Accessibility options can be enabled by viewing the User Profile page. On the profile page, you’ll be able to adjust your display preferences for math, graphs, drawing entry, text editor, contrast, and auto-preview. Depending on the particular system, this can be done by one of the following:

  • Clicking your name in the upper right corner of the screen  (MyOpenMath & WAMAP)
  • Clicking the “User Settings” link at the top of the screen  (Lumen OHM)
  • Clicking the “Change User Info” link on the home page  (Default IMathAS)

 

Screen Reader recommended settings:

  • Math display: MathJax, which provides the best accessibility available. It can integrate with most screenreaders. In some screen readers, you may need to enable the accessibility features of MathJax by:
    • Right-clicking a math equation (or tab to select it and press Space) to active the menu
    • Either:
      • Navigate to Accessibility, then select Assistive MathML, if you want to use your screen reader’s built-in MathML reader
      • Navigate to Accessibility, then Explorer, then select Activate, to use MathJax’s math reader.
      • You will need to experiment to determine which works best with your screen reader.
  • Graph display: text alternatives, which will replace graphs with tables or other alternative.
    • Drawing entry: keyboard and text based alternative, which will allow answering of most graphing questions by selecting equation type and using keyboard entry to enter coordinates.
    • Text editor: plain text entry, for a simpler text-entry experience, or Rich text editor for more markup options.
    • Live Preview: only show a preview when I click the Preview button.  While the default will work fine, this reduces the risk of unnecessary update alerts.

Zoom recommended settings:

  • Math display: MathJax, which will look crisp and clear even when zoomed. It also has built-in capability for showing a zoomed equation when clicked.
  • Graph display: SVG, which will look crisp and clear even when zoomed.

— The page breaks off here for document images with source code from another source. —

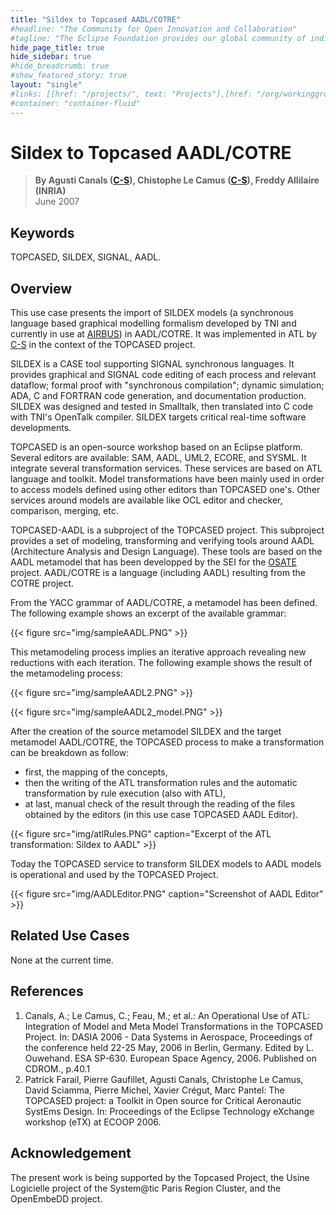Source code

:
 ```yaml
---
title: "Sildex to Topcased AADL/COTRE"
#headline: "The Community for Open Innovation and Collaboration"
#tagline: "The Eclipse Foundation provides our global community of individuals and organizations with a mature, scalable, and business-friendly environment for open source software collaboration and innovation."
hide_page_title: true
hide_sidebar: true
#hide_breadcrumb: true
#show_featured_story: true
layout: "single"
#links: [[href: "/projects/", text: "Projects"],[href: "/org/workinggroups/", text: "Working Group"],[href: "/membership/", text: "Members"],[href: "/org/value", text: "Business Value"]]
#container: "container-fluid"
---
```


# Sildex to Topcased AADL/COTRE

> **By Agusti Canals ([C-S](https://www.csgroup.eu/fr/)), Chistophe Le Camus ([C-S](https://www.csgroup.eu/fr/)), Freddy Allilaire (INRIA)** \
> June 2007

## Keywords

TOPCASED, SILDEX, SIGNAL, AADL.

## Overview

This use case presents the import of SILDEX models (a synchronous language based graphical modelling formalism developed by TNI and currently in use at [AIRBUS](https://www.airbus.com/en/)) in AADL/COTRE. It was implemented in ATL by [C-S](https://www.csgroup.eu/fr/) in the context of the TOPCASED project.

SILDEX is a CASE tool supporting SIGNAL synchronous languages. It provides graphical and SIGNAL code editing of each process and relevant dataflow; formal proof with "synchronous compilation"; dynamic simulation; ADA, C and FORTRAN code generation, and documentation production. SILDEX was designed and tested in Smalltalk, then translated into C code with TNI's OpenTalk compiler. SILDEX targets critical real-time software developments.

TOPCASED is an open-source workshop based on an Eclipse platform. Several editors are available: SAM, AADL, UML2, ECORE, and SYSML. It integrate several transformation services. These services are based on ATL language and toolkit. Model transformations have been mainly used in order to access models defined using other editors than TOPCASED one's. Other services around models are available like OCL editor and checker, comparison, merging, etc.

TOPCASED-AADL is a subproject of the TOPCASED project. This subproject provides a set of modeling, transforming and verifying tools around AADL (Architecture Analysis and Design Language). These tools are based on the AADL metamodel that has been developped by the SEI for the [OSATE](https://www.aadl.info/) project. AADL/COTRE is a language (including AADL) resulting from the COTRE project.

From the YACC grammar of AADL/COTRE, a metamodel has been defined. The following example shows an excerpt of the available grammar:

{{< figure src="img/sampleAADL.PNG" >}}

This metamodeling process implies an iterative approach revealing new reductions with each iteration. The following example shows the result of the metamodeling process:

{{< figure src="img/sampleAADL2.PNG" >}}

{{< figure src="img/sampleAADL2_model.PNG" >}}

After the creation of the source metamodel SILDEX and the target metamodel AADL/COTRE, the TOPCASED process to make a transformation can be breakdown as follow:

  * first, the mapping of the concepts,
  * then the writing of the ATL transformation rules and the automatic transformation by rule execution (also with ATL),
  * at last, manual check of the result through the reading of the files obtained by the editors (in this use case TOPCASED AADL Editor).

{{< figure src="img/atlRules.PNG" caption="Excerpt of the ATL transformation: Sildex to AADL" >}}

Today the TOPCASED service to transform SILDEX models to AADL models is operational and used by the TOPCASED Project.

{{< figure src="img/AADLEditor.PNG" caption="Screenshot of AADL Editor" >}}

## Related Use Cases

None at the current time.

## References

  1. Canals, A.; Le Camus, C.; Feau, M.; et al.: An Operational Use of ATL: Integration of Model and Meta Model Transformations in the TOPCASED Project. In: DASIA 2006 - Data Systems in Aerospace, Proceedings of the conference held 22-25 May, 2006 in Berlin, Germany. Edited by L. Ouwehand. ESA SP-630. European Space Agency, 2006. Published on CDROM., p.40.1
  2. Patrick Farail, Pierre Gaufillet, Agusti Canals, Christophe Le Camus, David Sciamma, Pierre Michel, Xavier Crégut, Marc Pantel: The TOPCASED project: a Toolkit in Open source for Critical Aeronautic SystEms Design. In: Proceedings of the Eclipse Technology eXchange workshop (eTX) at ECOOP 2006.

##  Acknowledgement

The present work is being supported by the Topcased Project, the Usine Logicielle project of the System@tic Paris Region Cluster, and the OpenEmbeDD project.
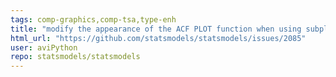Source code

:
 ```yaml
---
tags: comp-graphics,comp-tsa,type-enh
title: "modify the appearance of the ACF PLOT function when using subplots"
html_url: "https://github.com/statsmodels/statsmodels/issues/2085"
user: aviPython
repo: statsmodels/statsmodels
---
```


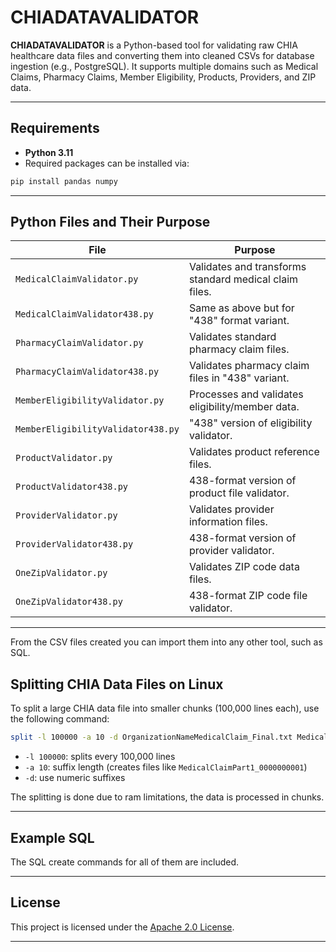 # CHIADATAVALIDATOR

**CHIADATAVALIDATOR** is a Python-based tool for validating raw CHIA healthcare data files and converting them into cleaned CSVs for database ingestion (e.g., PostgreSQL). It supports multiple domains such as Medical Claims, Pharmacy Claims, Member Eligibility, Products, Providers, and ZIP data.

---

## Requirements

* **Python 3.11**
* Required packages can be installed via:

```bash
pip install pandas numpy
```


---

## Python Files and Their Purpose

| File                               | Purpose                                                |
| ---------------------------------- | ------------------------------------------------------ |
| `MedicalClaimValidator.py`         | Validates and transforms standard medical claim files. |
| `MedicalClaimValidator438.py`      | Same as above but for "438" format variant.            |
| `PharmacyClaimValidator.py`        | Validates standard pharmacy claim files.               |
| `PharmacyClaimValidator438.py`     | Validates pharmacy claim files in "438" variant.       |
| `MemberEligibilityValidator.py`    | Processes and validates eligibility/member data.       |
| `MemberEligibilityValidator438.py` | "438" version of eligibility validator.                |
| `ProductValidator.py`              | Validates product reference files.                     |
| `ProductValidator438.py`           | 438-format version of product file validator.          |
| `ProviderValidator.py`             | Validates provider information files.                  |
| `ProviderValidator438.py`          | 438-format version of provider validator.              |
| `OneZipValidator.py`               | Validates ZIP code data files.                         |
| `OneZipValidator438.py`            | 438-format ZIP code file validator.                    |

---

From the CSV files created you can import them into any other tool, such as SQL.

## Splitting CHIA Data Files on Linux

To split a large CHIA data file into smaller chunks (100,000 lines each), use the following command:

```bash
split -l 100000 -a 10 -d OrganizationNameMedicalClaim_Final.txt MedicalClaimPart1_
```

* `-l 100000`: splits every 100,000 lines
* `-a 10`: suffix length (creates files like `MedicalClaimPart1_0000000001`)
* `-d`: use numeric suffixes

The splitting is done due to ram limitations, the data is processed in chunks.

---

## Example SQL 

The SQL create commands for all of them are included.

---

## License

This project is licensed under the [Apache 2.0 License](LICENSE).

---

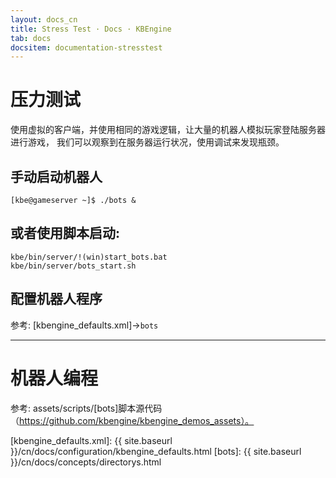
 ```yaml
---
layout: docs_cn
title: Stress Test · Docs · KBEngine
tab: docs
docsitem: documentation-stresstest
---
```


压力测试
====================

使用虚拟的客户端，并使用相同的游戏逻辑，让大量的机器人模拟玩家登陆服务器进行游戏，
我们可以观察到在服务器运行状况，使用调试来发现瓶颈。


手动启动机器人
--------------------------------------

	[kbe@gameserver ~]$ ./bots &

或者使用脚本启动:
--------------------------------------

	kbe/bin/server/!(win)start_bots.bat
	kbe/bin/server/bots_start.sh



配置机器人程序
--------------------------------------

参考: [kbengine_defaults.xml]->`bots`





------------------------------------------------------------------------------------------------------------


机器人编程
====================

参考: assets/scripts/[bots]脚本源代码（https://github.com/kbengine/kbengine_demos_assets）。


[kbengine_defaults.xml]: {{ site.baseurl }}/cn/docs/configuration/kbengine_defaults.html
[bots]: {{ site.baseurl }}/cn/docs/concepts/directorys.html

Trouble with fine control of the mouse:

  • Drawing entry: keyboard and text based alternative, which will allow answering of most graphing questions by selecting equation type and using keyboard entry to enter coordinates, rather than requiring careful entry with a mouse or touch device.

Students with seizures or distraction issues:

  • Live Preview: only show a preview when I click the Preview button.  This will disable the default automatic display of a preview while you’re typing an equation, which can be distracting.  The updated area is very small, so unlikely to be a seizure risk, but this option is available if there is concern.

Students needing especially high contrast:

  • Course styling and contrast: High contrast dark on light.  While all themes are designed to meet the AA requirements, this will override the instructor-chosen theme with an especially high contrast alternative.